Originally called Sarah, Pollard chose the name Adelaide for herself. She studied speech at the Boston School of Oratory and taught in several girls' schools in Chicago, Illinois. Influenced by the evangelist R. A. Torrey, she enrolled as a student at the Moody Bible Institute in Chicago and later taught at the Missionary Training School of the Christian Missionary Alliance in Nyack-on-the Hudson, New York. A missionary in Africa prior to World War I, she devoted the last years of her life to Christian mysticism.
For believers to dedicate themselves individually and collectively to follow the will of the Lord; stanza 2 suggests use in the service of confession and forgiveness, but as a whole the song fits best as a post-sermon hymn.
--Psalter Hymnal Handbook, 1987
Adelaide Pollard wrote the text of this hymn after attending a prayer service in 1902. She had dreamed of being in the mission field in Africa, but was unable to go due to financial instability. When she heard an elderly woman at the prayer meeting say, “It really doesn’t matter what you do with us Lord, just have your own way with our lives,” Pollard was inspired. She wrote all four stanzas that night before bed.

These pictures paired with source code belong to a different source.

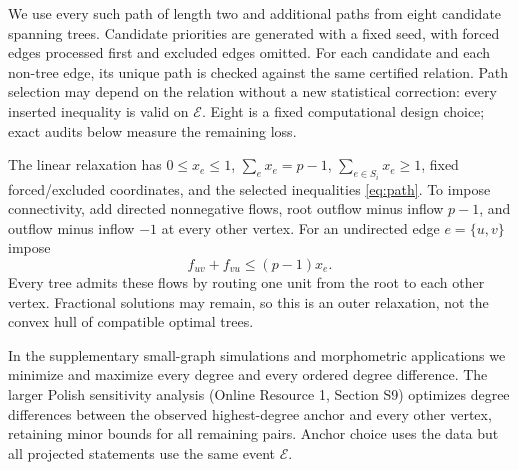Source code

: \documentclass[11pt]{article}
\theoremstyle{plain}
\theoremstyle{definition}\newtheorem{remark}{Remark}\newtheorem{example}{Example}
\begin{document}
We use every such path of length two and additional paths from eight candidate spanning trees. Candidate priorities are generated with a fixed seed, with forced edges processed first and excluded edges omitted. For each candidate and each non-tree edge, its unique path is checked against the same certified relation. Path selection may depend on the relation without a new statistical correction: every inserted inequality is valid on $\mathcal E$. Eight is a fixed computational design choice; exact audits below measure the remaining loss.

The linear relaxation has $0\le x_e\le1$, $\sum_e x_e=p-1$, $\sum_{e\in S_i}x_e\ge1$, fixed forced/excluded coordinates, and the selected inequalities \eqref{eq:path}. To impose connectivity, add directed nonnegative flows, root outflow minus inflow $p-1$, and outflow minus inflow $-1$ at every other vertex. For an undirected edge $e=\{u,v\}$ impose
\[
 f_{uv}+f_{vu}\le(p-1)x_e.
\]
Every tree admits these flows by routing one unit from the root to each other vertex. Fractional solutions may remain, so this is an outer relaxation, not the convex hull of compatible optimal trees.

In the supplementary small-graph simulations and morphometric applications we minimize and maximize every degree and every ordered degree difference. The larger Polish sensitivity analysis (Online Resource 1, Section S9) optimizes degree differences between the observed highest-degree anchor and every other vertex, retaining minor bounds for all remaining pairs. Anchor choice uses the data but all projected statements use the same event $\mathcal E$.
\end{document}
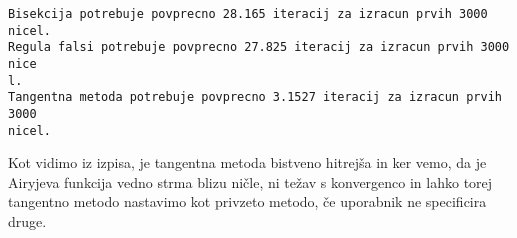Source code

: \documentclass[12pt,a4paper]{article}
\begin{document}
\begin{lstlisting}
Bisekcija potrebuje povprecno 28.165 iteracij za izracun prvih 3000 nicel.
Regula falsi potrebuje povprecno 27.825 iteracij za izracun prvih 3000 nice
l.
Tangentna metoda potrebuje povprecno 3.1527 iteracij za izracun prvih 3000 
nicel.
\end{lstlisting}


Kot vidimo iz izpisa, je tangentna metoda bistveno hitrejša in ker vemo, da je Airyjeva funkcija vedno strma blizu ničle, ni težav s konvergenco in lahko torej tangentno metodo nastavimo kot privzeto metodo, če uporabnik ne specificira druge.


\begin{lstlisting}

\end{lstlisting}
\end{document}

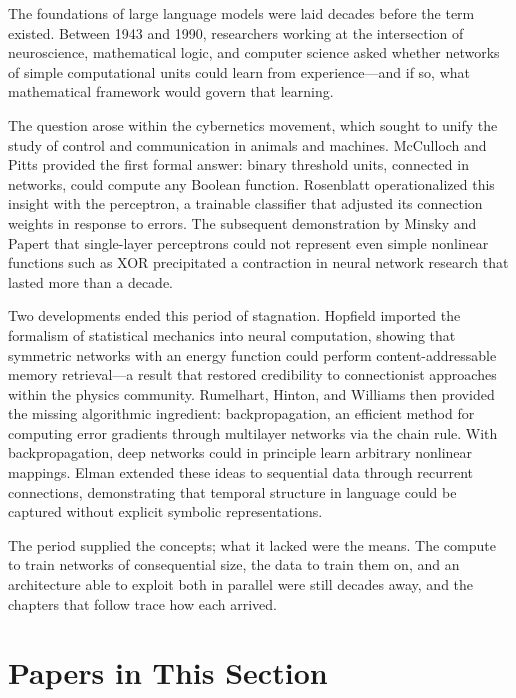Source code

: 
The foundations of large language models were laid decades before the term existed. Between 1943 and 1990, researchers working at the intersection of neuroscience, mathematical logic, and computer science asked whether networks of simple computational units could learn from experience---and if so, what mathematical framework would govern that learning.

The question arose within the cybernetics movement, which sought to unify the study of control and communication in animals and machines. McCulloch and Pitts provided the first formal answer: binary threshold units, connected in networks, could compute any Boolean function. Rosenblatt operationalized this insight with the perceptron, a trainable classifier that adjusted its connection weights in response to errors. The subsequent demonstration by Minsky and Papert that single-layer perceptrons could not represent even simple nonlinear functions such as XOR precipitated a contraction in neural network research that lasted more than a decade.

Two developments ended this period of stagnation. Hopfield imported the formalism of statistical mechanics into neural computation, showing that symmetric networks with an energy function could perform content-addressable memory retrieval---a result that restored credibility to connectionist approaches within the physics community. Rumelhart, Hinton, and Williams then provided the missing algorithmic ingredient: backpropagation, an efficient method for computing error gradients through multilayer networks via the chain rule. With backpropagation, deep networks could in principle learn arbitrary nonlinear mappings. Elman extended these ideas to sequential data through recurrent connections, demonstrating that temporal structure in language could be captured without explicit symbolic representations.

The period supplied the concepts; what it lacked were the means. The compute to train networks of consequential size, the data to train them on, and an architecture able to exploit both in parallel were still decades away, and the chapters that follow trace how each arrived.

\section*{Papers in This Section}

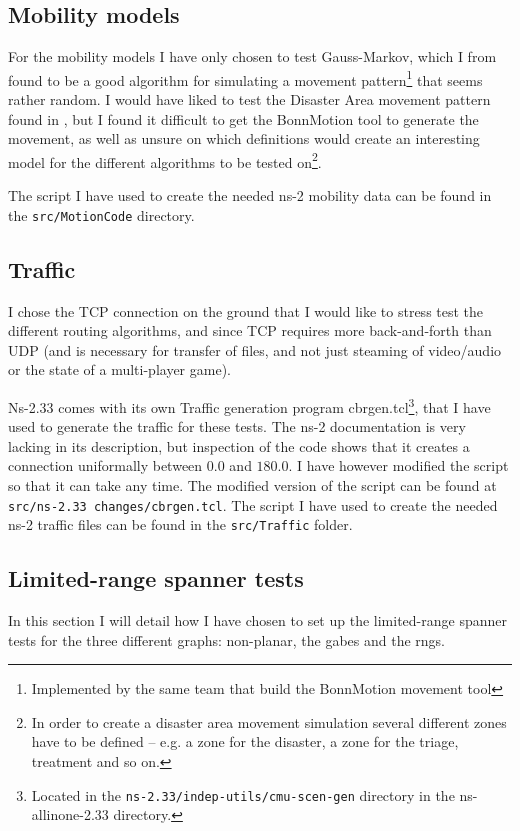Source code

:\subsection{Mobility models}
\label{section:mobili-ty_model}
For the mobility models I have only chosen to test Gauss-Markov, which I from \cite{MobilityAdHocResearch} found to be a good algorithm for simulating a movement pattern\footnote{Implemented by the same team that build the BonnMotion movement tool} that seems rather random. I would have liked to test the Disaster Area movement pattern found in \cite{disasterArea}, but I found it difficult to get the BonnMotion tool to generate the movement, as well as unsure on which definitions would create an interesting model for the different algorithms to be tested on\footnote{In order to create a disaster area movement simulation several different zones have to be defined -- e.g. a zone for the disaster, a zone for the triage, treatment and so on.}. 

The script I have used to create the needed ns-2 mobility data can be found in the \texttt{src/MotionCode} directory.

\subsection{Traffic}
\label{section:traffic_model}
I chose the TCP connection on the ground that I would like to stress test the different routing algorithms, and since TCP requires more back-and-forth than UDP (and is necessary for transfer of files, and not just steaming of video/audio or the state of a multi-player game).

Ns-2.33 comes with its own Traffic generation program cbrgen.tcl\footnote{Located in the \texttt{ns-2.33/indep-utils/cmu-scen-gen} directory in the ns-allinone-2.33 directory.}, that I have used to generate the traffic for these tests. The ns-2 documentation is very lacking in its description, but inspection of the code shows that it creates a connection uniformally between $0.0$ and $180.0$. I have however modified the script so that it can take any time. The modified version of the script can be found at \texttt{src/ns-2.33 changes/cbrgen.tcl}. The script I have used to create the needed ns-2 traffic files can be found in the \texttt{src/Traffic} folder.

\subsection{Limited-range spanner tests}
\label{section:test_desc_spanners}
In this section I will detail how I have chosen to set up the limited-range spanner tests for the three different graphs: non-planar, the \acp{gabe} and the \acp{rng}.

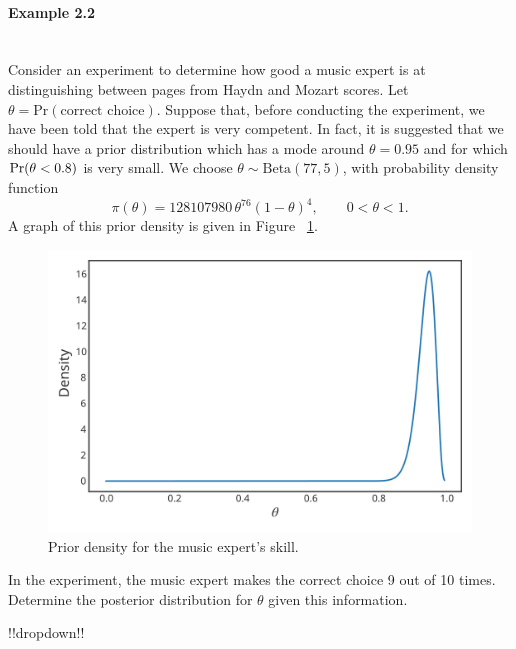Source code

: \paragraph{Example 2.2}{~\\
Consider an experiment to determine how good a music expert is at \label{ex:mozart} distinguishing between pages from Haydn and Mozart scores. Let $\theta=\text{Pr}(\text{correct choice})$. Suppose that, before conducting the experiment, we have been told that the expert is very competent. In fact, it is suggested that we should have a prior distribution which has a mode around $\theta=0.95$ and for which $\textnormal{Pr}(\theta<0.8)$ is very small. We choose $\theta\sim \mathrm{Beta}(77,5)$, with probability density function
\begin{equation}
\pi(\theta)=128107980\,\theta^{76}(1-\theta)^4,\quad\quad 0<\theta<1.
\label{eq:p3}
\end{equation}
A graph of this prior density is given in Figure ~\ref{fig:betaplot3}.
\begin{figure}[ht]

\includegraphics{images/priorplot2.svg}
\caption{Prior density for the music expert's skill.}
\label{fig:betaplot3}

\end{figure}

In the experiment, the music expert makes the correct choice 9 out of 10 times. Determine the posterior distribution for $\theta$ given this information.






!!dropdown!!

}
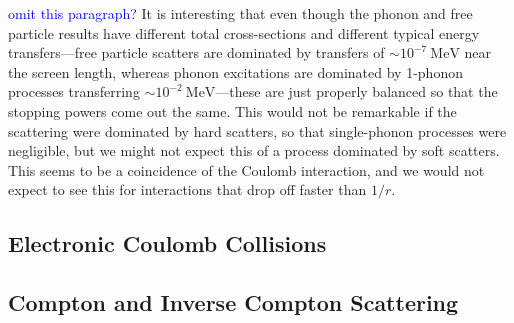 \documentclass[twocolumn,preprintnumbers,amsmath,amssymb,prl, superscriptaddress]{revtex4}
\def\r{\right)}
\def\l{\left(}
\begin{document}
\begin{appendices}
\textcolor{blue}{omit this paragraph?} It is interesting that even though the phonon and free particle results have different total cross-sections and different typical energy transfers---free particle scatters are dominated by transfers of $ \sim 10^{-7}~\text{MeV}$ near the screen length, whereas phonon excitations are dominated by 1-phonon processes transferring $ \sim 10^{-2}~\text{MeV}$---these are just properly balanced so that the stopping powers come out the same. This would not be remarkable if the scattering were dominated by hard scatters, so that single-phonon processes were negligible, but we might not expect this of a process dominated by soft scatters. This seems to be a coincidence of the Coulomb interaction, and we would not expect to see this for interactions that drop off faster than $1 / r$.


\subsection{Electronic Coulomb Collisions}

 \subsection{Compton and Inverse Compton Scattering}


\end{appendices}
\end{document}
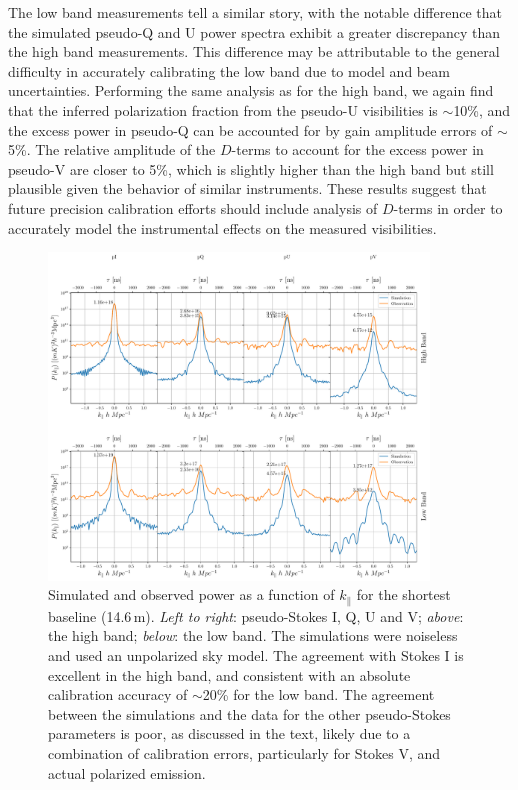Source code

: \documentclass[twocolumn, trackchanges]{aastex61}
\begin{document}
The low band measurements tell a similar story, with the notable difference that
the simulated pseudo-Q and U power spectra exhibit a greater discrepancy than
the high band measurements.  This difference may be attributable to the general
difficulty in accurately calibrating the low band due to model and beam
uncertainties.  Performing the same analysis as for the high band, we again find
that the inferred polarization fraction from the pseudo-U visibilities is
$\sim$10\%, and the excess power in pseudo-Q can be accounted for by gain
amplitude errors of $\sim$5\%. The relative amplitude of the $D$-terms to
account for the excess power in pseudo-V are closer to 5\%, which is slightly
higher than the high band but still plausible given the behavior of similar
instruments. These results suggest that future precision calibration efforts
should include analysis of $D$-terms in order to accurately model the
instrumental effects on the measured visibilities.

\begin{figure}[h]
\centering
\includegraphics[width=0.9\textwidth]{real_sim_compare_noinset.pdf}
\caption{Simulated and observed power as a function of $k_{\parallel}$ for the
  shortest baseline (14.6\,m). \textit{Left to right}: pseudo-Stokes I, Q, U and
  V; \textit{above}: the high band; \textit{below}: the low band. The
  simulations were noiseless and used an unpolarized sky model. The agreement
  with Stokes I is excellent in the high band, and consistent with an absolute
  calibration accuracy of $\sim$20\% for the low band.  The agreement between
  the simulations and the data for the other pseudo-Stokes parameters is poor,
  as discussed in the text, likely due to a combination of calibration errors,
  particularly for Stokes V, and actual polarized emission.}
\label{fig:bl0_cuts_vs_sim}
\end{figure}
\end{document}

The line which says, “Thou art the Potter, I am the clay,” was inspired by the story of the potter in Jeremiah 18:3. The text surrenders all control to the Lord, invoking his spirit to cleanse, mold, and transform.
Five years after the text had been written, George Stebbins specifically wrote a tune for Pollard’s hymn, entitled ADELAIDE. He wrote the tune in 1907 the hymn was first published the same year in “Northfield Hymnal with Alexander’s Supplement.” The melody is serviceable, but is probably best sung in parts.
This hymn is good for a service of renewal, but should not be limited to any specific part of the Church year. As a whole, this is best used as a post-sermon hymn. This hymn should be sung flowingly in parts.